Osobiste zarzuty Zbigniewa Ziobry: W sądach zaszły manipulacje podobne do tych w czasach PRL

Zbigniew Ziobro, parlamentarzysta Prawa i Sprawiedliwości oraz były minister sprawiedliwości, wyraził swoje poważne obawy dotyczące nieprawidłowości w procesie wyznaczania składów sędziowskich. Polityk stwierdził, że obecna sytuacja przypomina manipulacje mające na celu osiągnięcie korzystnych dla aktualnej władzy rozstrzygnięć sądowych, co określił jako flagrantne naruszenie i pogwałcenie prawa.

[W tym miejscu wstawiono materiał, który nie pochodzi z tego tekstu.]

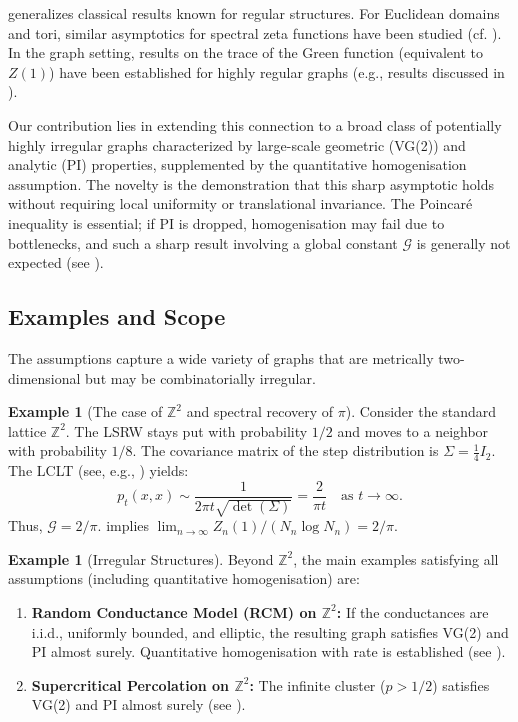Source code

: \documentclass{article}
\numberwithin{equation}{section}
\theoremstyle{definition}
\newtheorem{example}[theorem]{Example}
\theoremstyle{remark}
\newcommand{\cG}{\mathcal{G}}
\begin{document}
 generalizes classical results known for regular structures. For Euclidean domains and tori, similar asymptotics for spectral zeta functions have been studied (cf. \cite{Colin85, Frank10}). In the graph setting, results on the trace of the Green function (equivalent to $Z(1)$) have been established for highly regular graphs (e.g., results discussed in \cite{MizunoTachikawa03, Kaimanovich00}).

Our contribution lies in extending this connection to a broad class of potentially highly irregular graphs characterized by large-scale geometric (VG(2)) and analytic (PI) properties, supplemented by the quantitative homogenisation assumption. The novelty is the demonstration that this sharp asymptotic holds without requiring local uniformity or translational invariance. The Poincaré inequality is essential; if PI is dropped, homogenisation may fail due to bottlenecks, and such a sharp result involving a global constant $\cG$ is generally not expected (see ).

\subsection{Examples and Scope}
The assumptions capture a wide variety of graphs that are metrically two-dimensional but may be combinatorially irregular.

\begin{example}[The case of $\mathbb{Z}^2$ and spectral recovery of $\pi$]\label{rem:pi2}
Consider the standard lattice $\mathbb{Z}^2$. The LSRW stays put with probability $1/2$ and moves to a neighbor with probability $1/8$. The covariance matrix of the step distribution is $\Sigma = \frac{1}{4} I_2$. The LCLT (see, e.g., \cite[Ch. 2]{LawlerLimic10}) yields:
\[
p_t(x,x) \sim \frac{1}{2\pi t \sqrt{\det(\Sigma)}} = \frac{2}{\pi t} \quad \text{as } t \to \infty.
\]
Thus, $\cG = 2/\pi$.  implies $\lim_{n \to \infty} Z_n(1) / (N_n \log N_n) = 2/\pi$.
\end{example}

\begin{example}[Irregular Structures]\label{ex:irregular}
Beyond $\mathbb{Z}^2$, the main examples satisfying all assumptions (including quantitative homogenisation) are:
\begin{enumerate}
    \item \textbf{Random Conductance Model (RCM) on $\mathbb{Z}^2$:} If the conductances are i.i.d., uniformly bounded, and elliptic, the resulting graph satisfies VG(2) and PI almost surely. Quantitative homogenisation with rate is established (see \cite{Biskup11}).
    \item \textbf{Supercritical Percolation on $\mathbb{Z}^2$:} The infinite cluster ($p>1/2$) satisfies VG(2) and PI almost surely (see \cite{Barlow04}).
\end{enumerate}
\end{example}
\end{document}
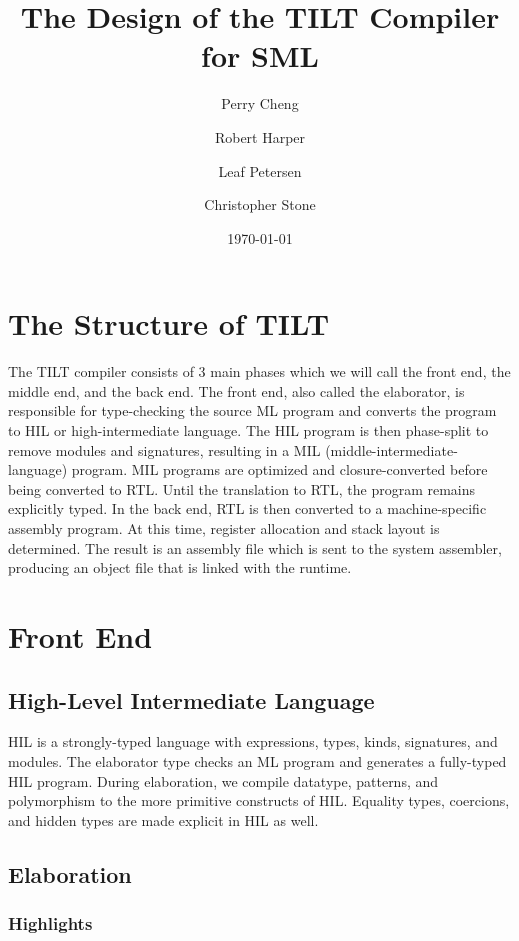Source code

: \documentclass[12pt,twoside]{article}
\begin{document}
\title{The Design of the TILT Compiler for SML}
\author{Perry Cheng\and Robert Harper\and 
        Leaf Petersen\and Christopher Stone}
\date{\today}

\section{The Structure of TILT}

The TILT compiler consists of 3 main phases which we will call the
front end, the middle end, and the back end.  The front end, also
called the elaborator, is responsible for type-checking the source ML
program and converts the program to HIL or high-intermediate language.
The HIL program is then phase-split to remove modules and signatures,
resulting in a MIL (middle-intermediate-language) program.  MIL
programs are optimized and closure-converted before being converted to
RTL.  Until the translation to RTL, the program remains explicitly
typed.  In the back end, RTL is then converted to a machine-specific
assembly program.  At this time, register allocation and stack layout
is determined.  The result is an assembly file which is sent to the
system assembler, producing an object file that is linked with the
runtime.

\section{Front End}

\subsection{High-Level Intermediate Language}

HIL is a strongly-typed language with expressions, types, kinds,
signatures, and modules.  The elaborator type checks an ML program and
generates a fully-typed HIL program.  During elaboration, we compile
datatype, patterns, and polymorphism to the more primitive constructs
of HIL.  Equality types, coercions, and hidden types are made explicit
in HIL as well.

\subsection{Elaboration}



\subsubsection{Highlights}
\end{document}
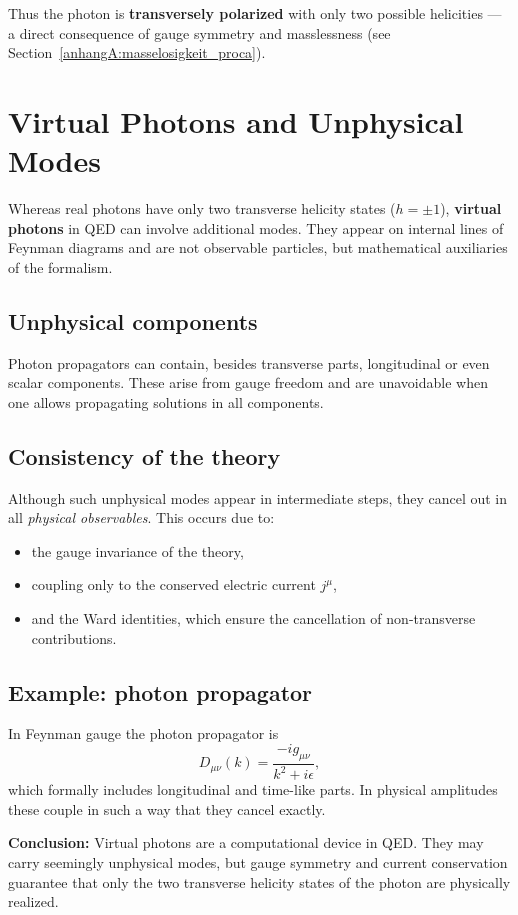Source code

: \medskip
Thus the photon is \textbf{transversely polarized} with only two possible helicities —
a direct consequence of gauge symmetry and masslessness 
(see Section~\ref{anhangA:masselosigkeit_proca}).

\section{Virtual Photons and Unphysical \newline Modes}
\label{anhangA:virtuelle_moden}

Whereas real photons have only two transverse helicity states 
(\( h = \pm 1 \)), \textbf{virtual photons} in QED can involve additional modes. 
They appear on internal lines of Feynman diagrams and are not observable particles,
but mathematical auxiliaries of the formalism.

\subsection*{Unphysical components}
Photon propagators can contain, besides transverse parts,
longitudinal or even scalar components.  
These arise from gauge freedom and are unavoidable when one allows propagating solutions in all components.

\subsection*{Consistency of the theory}

Although such unphysical modes appear in intermediate steps,
they cancel out in all \emph{physical observables}.  
This occurs due to:
\begin{itemize}
	\item the gauge invariance of the theory,
	\item coupling only to the conserved electric current \( j^\mu \),
	\item and the Ward identities, which ensure the cancellation of non-transverse contributions.
\end{itemize}

\subsection*{Example: photon propagator}
In Feynman gauge the photon propagator is
\[
D_{\mu\nu}(k) = \frac{-i g_{\mu\nu}}{k^2 + i\epsilon} ,
\]
which formally includes longitudinal and time-like parts.  
In physical amplitudes these couple in such a way that they cancel exactly.

\medskip
\textbf{Conclusion:}  
Virtual photons are a computational device in QED.  
They may carry seemingly unphysical modes, but gauge symmetry and current conservation 
guarantee that only the two transverse helicity states of the photon are physically realized.
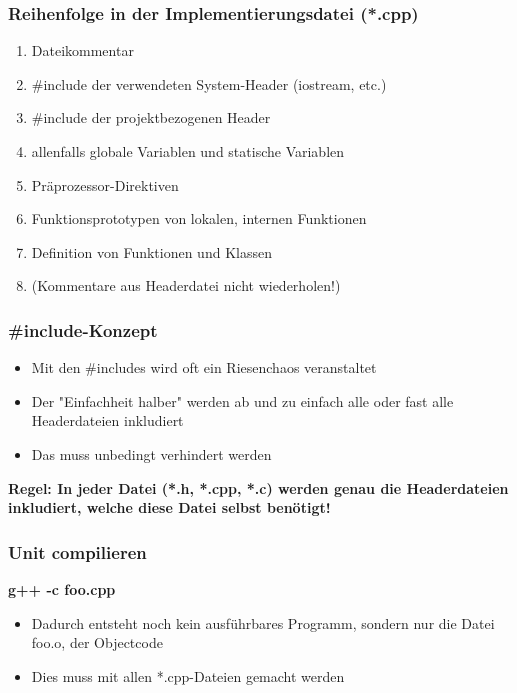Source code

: \subsubsection{Reihenfolge in der Implementierungsdatei (*.cpp)}
\label{sec:Reihenfolge in der Implementierungsdatei}
\begin{enumerate}
	\item Dateikommentar
	\item \#include der verwendeten System-Header (iostream, etc.)
	\item \#include der projektbezogenen Header
	\item allenfalls globale Variablen und statische Variablen
	\item Präprozessor-Direktiven
	\item Funktionsprototypen von lokalen, internen Funktionen
	\item Definition von Funktionen und Klassen
	\item[\-] \color{red} (Kommentare aus Headerdatei nicht wiederholen!)
\end{enumerate}

\subsubsection{\#include-Konzept}
\label{sec:include-Konzept}
\begin{itemize}
	\item Mit den \#includes wird oft ein Riesenchaos veranstaltet
	\item Der "Einfachheit halber" werden ab und zu einfach alle oder fast alle Headerdateien inkludiert
	\item Das muss unbedingt verhindert werden
\end{itemize}
\textbf{Regel: In jeder Datei (*.h, *.cpp, *.c) werden genau die Headerdateien inkludiert, welche diese Datei selbst benötigt!}

\subsubsection{Unit compilieren}
\label{sec:Unit compilieren}
\begin{center}
	\textbf{g++ \color{red}-c\color{black} foo.cpp}
\end{center}
\begin{itemize}
	\item Dadurch entsteht noch kein ausführbares Programm, sondern nur die Datei foo.o, der Objectcode
	\item Dies muss mit allen *.cpp-Dateien gemacht werden
\end{itemize}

Podczas konferencji prasowej w sobotę, Ziobro skupił się na sprawie wyznaczenia sędziego sądu apelacyjnego, który ma wydać werdykt w sprawie jego wniosku o doprowadzenie go na posiedzenie sejmowej komisji śledczej ds. Pegasusa.

Wyrażając swoje zaniepokojenie, Ziobro przywołał czasy stanu wojennego, kiedy to komunistyczna władza korzystała z politycznie uległych sędziów do realizacji swoich celów. Lamentował nad tym, że te praktyki nie należą już tylko do mrocznej przeszłości, ale zdają się odżywać w obecnej działalności polskiego sądownictwa. Ziobro wyraził też swoje zaniepokojenie stanem rzeczy, do którego – jak twierdzi – doprowadził rząd Donalda Tuska.

Podczas konferencji Ziobro zaprezentował również dwa dokumenty dotyczące procesu losowania sędziów. W jednym z nich odnosił się do losowania przeprowadzonego 13 grudnia, które skutkowało wyznaczeniem sędzi Agnieszki Brygidyr-Dorosz do rozpoznania sprawy wynikającej z wniosku komisji śledczej. Sędzia Brygidyr-Dorosz została wybrana spośród innych sędziów za pomocą algorytmu i maszyny losującej, co w opinii Ziobry jest kontrowersyjne.